__WHAT IS BEING ASKED__. Locate the string "escalables" in the records below. Copy every line where it occurs.

__STORED DATA__.
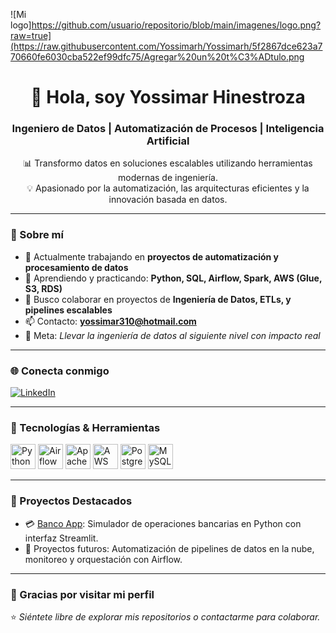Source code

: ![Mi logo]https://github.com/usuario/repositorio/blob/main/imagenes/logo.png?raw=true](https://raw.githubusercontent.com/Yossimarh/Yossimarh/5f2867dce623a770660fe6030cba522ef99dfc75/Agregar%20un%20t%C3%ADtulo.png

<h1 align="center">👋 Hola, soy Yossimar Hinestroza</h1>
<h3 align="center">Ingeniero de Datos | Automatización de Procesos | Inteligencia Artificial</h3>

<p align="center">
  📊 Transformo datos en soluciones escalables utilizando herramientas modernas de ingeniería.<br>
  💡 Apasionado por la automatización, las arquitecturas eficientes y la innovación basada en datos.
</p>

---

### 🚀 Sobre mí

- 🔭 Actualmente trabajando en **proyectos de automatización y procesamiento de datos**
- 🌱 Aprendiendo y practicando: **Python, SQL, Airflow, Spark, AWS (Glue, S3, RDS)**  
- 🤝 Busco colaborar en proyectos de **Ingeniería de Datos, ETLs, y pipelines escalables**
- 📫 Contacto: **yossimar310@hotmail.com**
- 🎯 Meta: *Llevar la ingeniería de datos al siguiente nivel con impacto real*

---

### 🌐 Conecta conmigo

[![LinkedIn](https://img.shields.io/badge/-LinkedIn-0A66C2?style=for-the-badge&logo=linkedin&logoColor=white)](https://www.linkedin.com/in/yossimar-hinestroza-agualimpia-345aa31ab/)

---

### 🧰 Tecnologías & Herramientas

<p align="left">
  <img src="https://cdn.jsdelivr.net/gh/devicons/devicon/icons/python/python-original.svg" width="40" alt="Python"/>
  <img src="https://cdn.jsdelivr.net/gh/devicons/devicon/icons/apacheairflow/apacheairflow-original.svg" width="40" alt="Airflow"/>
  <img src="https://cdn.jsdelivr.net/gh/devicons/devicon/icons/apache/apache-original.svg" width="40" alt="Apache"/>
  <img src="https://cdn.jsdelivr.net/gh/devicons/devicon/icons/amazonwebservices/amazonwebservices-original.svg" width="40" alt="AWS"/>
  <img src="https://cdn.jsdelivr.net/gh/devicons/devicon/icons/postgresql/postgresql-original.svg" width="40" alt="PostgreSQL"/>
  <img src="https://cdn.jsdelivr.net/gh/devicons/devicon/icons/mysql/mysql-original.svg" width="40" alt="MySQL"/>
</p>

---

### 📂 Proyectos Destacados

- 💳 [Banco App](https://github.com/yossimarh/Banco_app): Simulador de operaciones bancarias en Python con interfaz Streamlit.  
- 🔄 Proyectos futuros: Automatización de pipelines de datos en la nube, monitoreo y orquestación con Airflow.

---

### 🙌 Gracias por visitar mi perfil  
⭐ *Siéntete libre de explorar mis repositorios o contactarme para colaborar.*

---

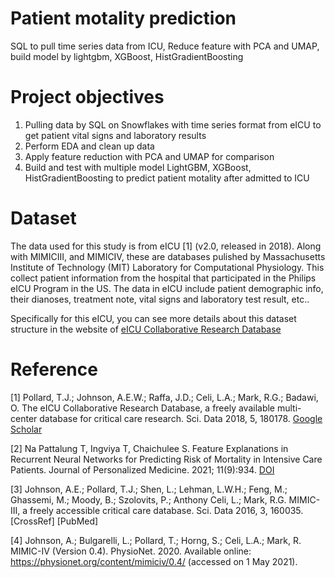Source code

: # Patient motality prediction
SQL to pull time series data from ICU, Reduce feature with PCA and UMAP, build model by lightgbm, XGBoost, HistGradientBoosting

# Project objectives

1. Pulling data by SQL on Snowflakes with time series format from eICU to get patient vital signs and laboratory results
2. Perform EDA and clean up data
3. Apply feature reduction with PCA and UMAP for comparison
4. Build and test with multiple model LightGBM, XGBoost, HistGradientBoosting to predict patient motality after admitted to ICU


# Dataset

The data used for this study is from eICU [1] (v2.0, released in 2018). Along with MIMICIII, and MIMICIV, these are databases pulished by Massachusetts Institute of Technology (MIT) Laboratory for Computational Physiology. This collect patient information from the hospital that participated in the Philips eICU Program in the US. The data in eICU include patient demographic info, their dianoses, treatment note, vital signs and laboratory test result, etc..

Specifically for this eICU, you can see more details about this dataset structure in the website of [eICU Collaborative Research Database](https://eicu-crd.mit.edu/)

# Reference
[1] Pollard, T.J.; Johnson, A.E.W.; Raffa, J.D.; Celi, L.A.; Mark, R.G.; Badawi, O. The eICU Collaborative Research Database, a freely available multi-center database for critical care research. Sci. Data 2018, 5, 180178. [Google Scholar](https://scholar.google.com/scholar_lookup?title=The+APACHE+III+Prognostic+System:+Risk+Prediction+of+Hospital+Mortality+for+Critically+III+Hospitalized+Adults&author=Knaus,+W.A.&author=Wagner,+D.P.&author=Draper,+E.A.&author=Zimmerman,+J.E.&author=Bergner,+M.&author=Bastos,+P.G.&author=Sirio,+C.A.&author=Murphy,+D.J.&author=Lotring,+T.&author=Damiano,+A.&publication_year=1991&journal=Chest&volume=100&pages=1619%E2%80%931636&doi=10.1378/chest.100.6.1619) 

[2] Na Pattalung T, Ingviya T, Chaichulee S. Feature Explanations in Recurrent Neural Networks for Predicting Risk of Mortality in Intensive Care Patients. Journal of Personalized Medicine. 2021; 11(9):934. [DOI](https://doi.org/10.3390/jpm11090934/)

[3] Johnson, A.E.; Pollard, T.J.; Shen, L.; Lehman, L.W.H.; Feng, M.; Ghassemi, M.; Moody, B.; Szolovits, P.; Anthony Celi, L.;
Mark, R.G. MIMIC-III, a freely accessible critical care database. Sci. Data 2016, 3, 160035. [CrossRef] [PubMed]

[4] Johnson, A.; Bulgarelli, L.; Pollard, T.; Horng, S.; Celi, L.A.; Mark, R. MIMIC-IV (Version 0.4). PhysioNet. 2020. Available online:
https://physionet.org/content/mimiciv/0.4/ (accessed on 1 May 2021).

__SOLUTION FOR THIS PROBLEM__.
  📊 Transformo datos en soluciones escalables utilizando herramientas modernas de ingeniería.<br>
- 🤝 Busco colaborar en proyectos de **Ingeniería de Datos, ETLs, y pipelines escalables**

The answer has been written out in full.